--- START ---

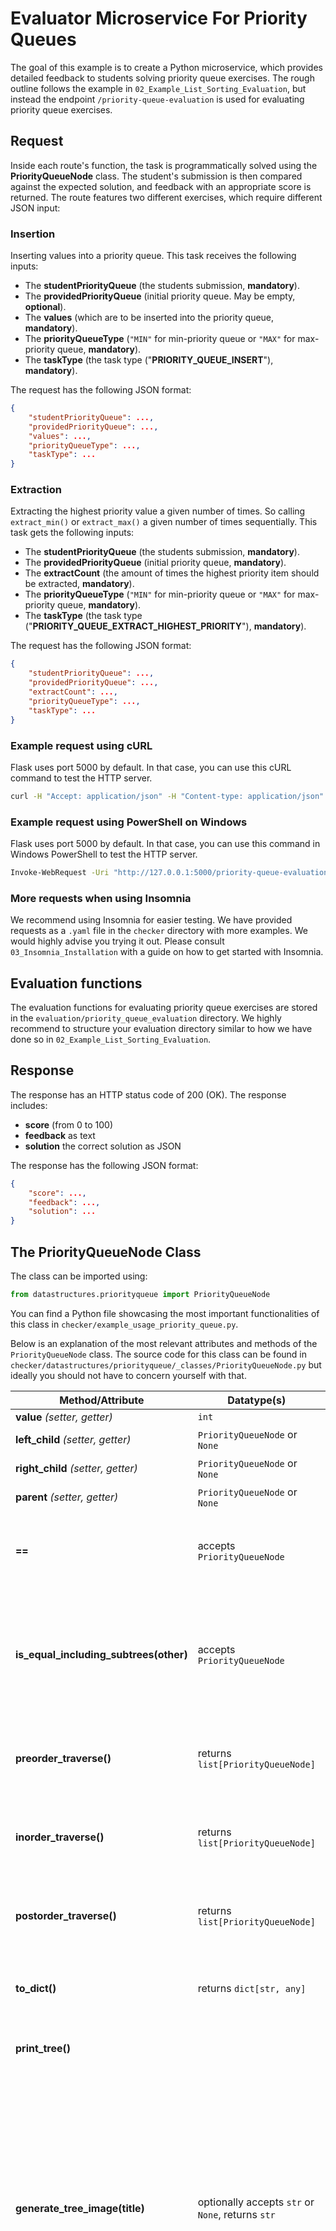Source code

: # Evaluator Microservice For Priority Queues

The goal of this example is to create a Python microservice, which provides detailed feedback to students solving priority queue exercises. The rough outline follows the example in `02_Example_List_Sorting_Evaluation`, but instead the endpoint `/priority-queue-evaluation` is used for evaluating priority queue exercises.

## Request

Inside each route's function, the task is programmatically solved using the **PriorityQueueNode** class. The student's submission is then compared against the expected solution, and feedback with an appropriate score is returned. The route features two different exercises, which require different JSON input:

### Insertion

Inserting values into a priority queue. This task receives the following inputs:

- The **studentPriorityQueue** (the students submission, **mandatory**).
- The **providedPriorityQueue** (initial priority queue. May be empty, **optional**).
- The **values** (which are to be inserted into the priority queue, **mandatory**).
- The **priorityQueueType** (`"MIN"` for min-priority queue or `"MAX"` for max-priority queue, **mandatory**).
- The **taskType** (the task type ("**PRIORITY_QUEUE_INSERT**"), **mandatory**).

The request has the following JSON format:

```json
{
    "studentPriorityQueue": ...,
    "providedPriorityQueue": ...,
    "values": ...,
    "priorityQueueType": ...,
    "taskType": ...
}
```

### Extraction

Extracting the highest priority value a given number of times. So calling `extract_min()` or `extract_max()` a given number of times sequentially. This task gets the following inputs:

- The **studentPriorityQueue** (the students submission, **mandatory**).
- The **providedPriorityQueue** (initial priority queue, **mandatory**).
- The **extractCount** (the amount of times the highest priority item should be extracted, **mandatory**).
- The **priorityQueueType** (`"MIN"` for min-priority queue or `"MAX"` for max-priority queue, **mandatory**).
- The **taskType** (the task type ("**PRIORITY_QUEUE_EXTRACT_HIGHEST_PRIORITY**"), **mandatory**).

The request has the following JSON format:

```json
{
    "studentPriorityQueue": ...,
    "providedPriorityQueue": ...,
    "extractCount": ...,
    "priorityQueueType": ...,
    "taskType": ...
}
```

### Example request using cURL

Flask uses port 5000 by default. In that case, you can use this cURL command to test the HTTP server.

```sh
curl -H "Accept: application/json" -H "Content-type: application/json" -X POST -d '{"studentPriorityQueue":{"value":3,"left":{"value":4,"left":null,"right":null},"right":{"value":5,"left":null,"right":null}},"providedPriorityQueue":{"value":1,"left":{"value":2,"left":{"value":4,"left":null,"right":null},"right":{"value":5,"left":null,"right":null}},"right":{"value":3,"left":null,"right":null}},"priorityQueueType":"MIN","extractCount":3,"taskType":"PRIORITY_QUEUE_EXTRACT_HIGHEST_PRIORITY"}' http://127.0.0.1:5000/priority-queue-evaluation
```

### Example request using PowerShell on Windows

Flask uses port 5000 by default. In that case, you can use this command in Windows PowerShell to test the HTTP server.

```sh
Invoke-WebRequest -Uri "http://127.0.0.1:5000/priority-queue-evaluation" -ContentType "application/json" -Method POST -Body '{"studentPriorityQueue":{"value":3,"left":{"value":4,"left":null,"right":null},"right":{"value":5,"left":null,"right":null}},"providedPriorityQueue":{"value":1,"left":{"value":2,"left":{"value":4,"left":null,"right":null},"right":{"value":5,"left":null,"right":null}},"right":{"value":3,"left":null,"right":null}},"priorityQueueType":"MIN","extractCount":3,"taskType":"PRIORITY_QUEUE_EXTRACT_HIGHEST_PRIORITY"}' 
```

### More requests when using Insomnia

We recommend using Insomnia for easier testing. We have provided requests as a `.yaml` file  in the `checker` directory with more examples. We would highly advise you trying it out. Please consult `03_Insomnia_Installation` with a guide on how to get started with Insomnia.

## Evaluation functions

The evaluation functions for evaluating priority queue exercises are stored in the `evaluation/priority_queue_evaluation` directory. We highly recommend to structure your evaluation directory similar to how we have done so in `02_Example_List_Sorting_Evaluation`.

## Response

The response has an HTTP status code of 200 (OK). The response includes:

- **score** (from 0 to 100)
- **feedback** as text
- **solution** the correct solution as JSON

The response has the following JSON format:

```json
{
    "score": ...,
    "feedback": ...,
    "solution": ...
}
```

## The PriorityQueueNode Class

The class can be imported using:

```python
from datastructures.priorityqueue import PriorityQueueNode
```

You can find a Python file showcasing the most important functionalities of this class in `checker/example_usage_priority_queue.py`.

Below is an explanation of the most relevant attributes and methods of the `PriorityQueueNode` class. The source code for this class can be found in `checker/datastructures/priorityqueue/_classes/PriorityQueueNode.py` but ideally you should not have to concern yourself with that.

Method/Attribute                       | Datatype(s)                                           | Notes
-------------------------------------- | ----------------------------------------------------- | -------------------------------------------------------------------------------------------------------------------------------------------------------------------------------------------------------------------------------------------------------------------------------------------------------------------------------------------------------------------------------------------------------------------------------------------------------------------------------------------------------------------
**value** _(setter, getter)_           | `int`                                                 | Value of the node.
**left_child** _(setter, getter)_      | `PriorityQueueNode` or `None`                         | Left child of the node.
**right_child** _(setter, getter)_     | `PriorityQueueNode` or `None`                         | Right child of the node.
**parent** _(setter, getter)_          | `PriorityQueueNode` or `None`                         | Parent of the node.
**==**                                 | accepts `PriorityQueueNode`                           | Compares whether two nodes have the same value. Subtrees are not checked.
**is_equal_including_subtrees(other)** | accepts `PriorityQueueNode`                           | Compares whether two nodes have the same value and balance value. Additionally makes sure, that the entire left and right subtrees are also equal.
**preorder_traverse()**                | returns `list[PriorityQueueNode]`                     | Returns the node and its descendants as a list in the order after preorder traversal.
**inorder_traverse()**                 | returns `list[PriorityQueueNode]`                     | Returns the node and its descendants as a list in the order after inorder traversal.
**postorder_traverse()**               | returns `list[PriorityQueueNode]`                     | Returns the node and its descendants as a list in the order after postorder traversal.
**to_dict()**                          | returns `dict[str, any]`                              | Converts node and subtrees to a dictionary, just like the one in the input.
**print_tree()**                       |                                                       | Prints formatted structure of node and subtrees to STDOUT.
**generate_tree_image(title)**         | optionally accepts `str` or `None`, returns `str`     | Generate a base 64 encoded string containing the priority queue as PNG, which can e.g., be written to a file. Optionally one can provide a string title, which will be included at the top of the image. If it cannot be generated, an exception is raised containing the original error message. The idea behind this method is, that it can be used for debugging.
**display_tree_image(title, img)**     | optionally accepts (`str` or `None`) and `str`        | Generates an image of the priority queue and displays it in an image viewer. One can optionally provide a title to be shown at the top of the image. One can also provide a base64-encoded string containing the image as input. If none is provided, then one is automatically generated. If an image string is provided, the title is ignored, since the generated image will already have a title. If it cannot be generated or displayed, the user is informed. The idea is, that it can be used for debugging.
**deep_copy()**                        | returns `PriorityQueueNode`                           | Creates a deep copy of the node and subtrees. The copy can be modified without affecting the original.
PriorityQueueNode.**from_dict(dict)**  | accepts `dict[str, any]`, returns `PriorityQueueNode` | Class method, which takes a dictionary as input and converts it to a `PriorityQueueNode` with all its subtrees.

--- END ---
--- START ---

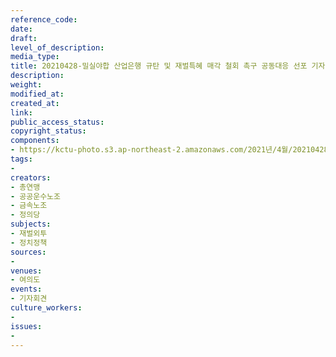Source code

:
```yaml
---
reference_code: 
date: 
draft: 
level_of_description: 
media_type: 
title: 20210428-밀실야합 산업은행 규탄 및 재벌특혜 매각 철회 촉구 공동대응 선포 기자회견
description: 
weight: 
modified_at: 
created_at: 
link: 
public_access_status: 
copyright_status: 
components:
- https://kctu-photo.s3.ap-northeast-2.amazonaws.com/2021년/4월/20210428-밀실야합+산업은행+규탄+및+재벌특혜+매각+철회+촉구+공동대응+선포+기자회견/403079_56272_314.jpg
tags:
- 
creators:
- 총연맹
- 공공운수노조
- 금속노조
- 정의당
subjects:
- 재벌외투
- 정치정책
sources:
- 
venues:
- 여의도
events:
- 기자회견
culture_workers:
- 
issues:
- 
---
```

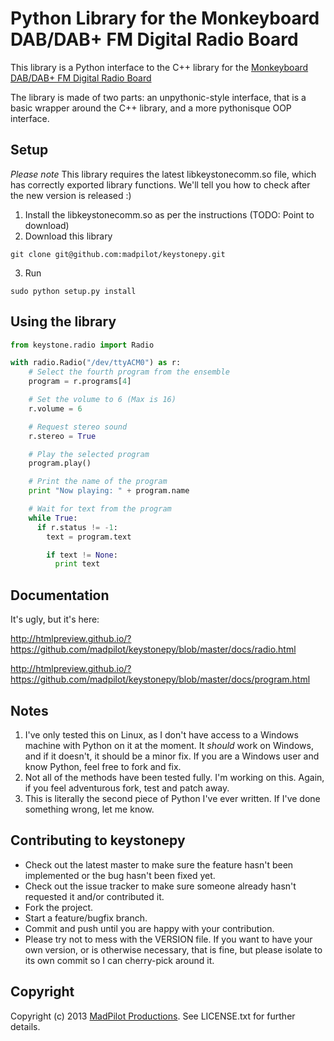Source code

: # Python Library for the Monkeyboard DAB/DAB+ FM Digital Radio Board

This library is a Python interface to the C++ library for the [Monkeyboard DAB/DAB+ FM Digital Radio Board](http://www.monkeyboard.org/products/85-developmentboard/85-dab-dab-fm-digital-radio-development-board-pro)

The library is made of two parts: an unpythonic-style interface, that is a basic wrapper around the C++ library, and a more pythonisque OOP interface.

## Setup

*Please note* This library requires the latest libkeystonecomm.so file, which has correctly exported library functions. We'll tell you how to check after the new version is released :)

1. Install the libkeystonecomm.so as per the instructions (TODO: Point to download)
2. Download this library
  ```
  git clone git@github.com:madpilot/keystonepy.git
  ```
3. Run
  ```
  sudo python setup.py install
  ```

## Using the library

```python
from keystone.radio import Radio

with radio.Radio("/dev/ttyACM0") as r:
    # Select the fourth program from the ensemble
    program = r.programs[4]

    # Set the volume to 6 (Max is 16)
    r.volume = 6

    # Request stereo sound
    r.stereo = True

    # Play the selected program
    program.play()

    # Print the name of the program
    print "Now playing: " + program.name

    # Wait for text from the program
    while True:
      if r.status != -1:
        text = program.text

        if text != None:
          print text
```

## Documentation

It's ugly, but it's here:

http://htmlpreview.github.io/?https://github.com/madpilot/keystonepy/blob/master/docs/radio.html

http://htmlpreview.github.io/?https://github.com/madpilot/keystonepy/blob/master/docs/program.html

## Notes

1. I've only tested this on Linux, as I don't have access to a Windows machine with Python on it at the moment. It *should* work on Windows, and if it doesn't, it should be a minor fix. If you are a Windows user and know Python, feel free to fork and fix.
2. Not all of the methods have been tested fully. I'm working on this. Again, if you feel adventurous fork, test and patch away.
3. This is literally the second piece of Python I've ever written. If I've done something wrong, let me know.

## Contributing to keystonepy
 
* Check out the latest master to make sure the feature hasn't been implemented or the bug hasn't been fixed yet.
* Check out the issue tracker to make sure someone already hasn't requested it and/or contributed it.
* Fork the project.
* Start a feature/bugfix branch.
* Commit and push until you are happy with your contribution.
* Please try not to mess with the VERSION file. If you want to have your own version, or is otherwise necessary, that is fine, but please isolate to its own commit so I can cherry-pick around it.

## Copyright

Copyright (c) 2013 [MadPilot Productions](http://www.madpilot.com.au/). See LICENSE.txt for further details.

--- END ---

### What you have to do
Look through the data above. Each line containing the word "Monkeyboard" needs to be copied.

### Solution for this problem
: # Python Library for the Monkeyboard DAB/DAB+ FM Digital Radio Board
This library is a Python interface to the C++ library for the [Monkeyboard DAB/DAB+ FM Digital Radio Board](http://www.monkeyboard.org/products/85-developmentboard/85-dab-dab-fm-digital-radio-development-board-pro)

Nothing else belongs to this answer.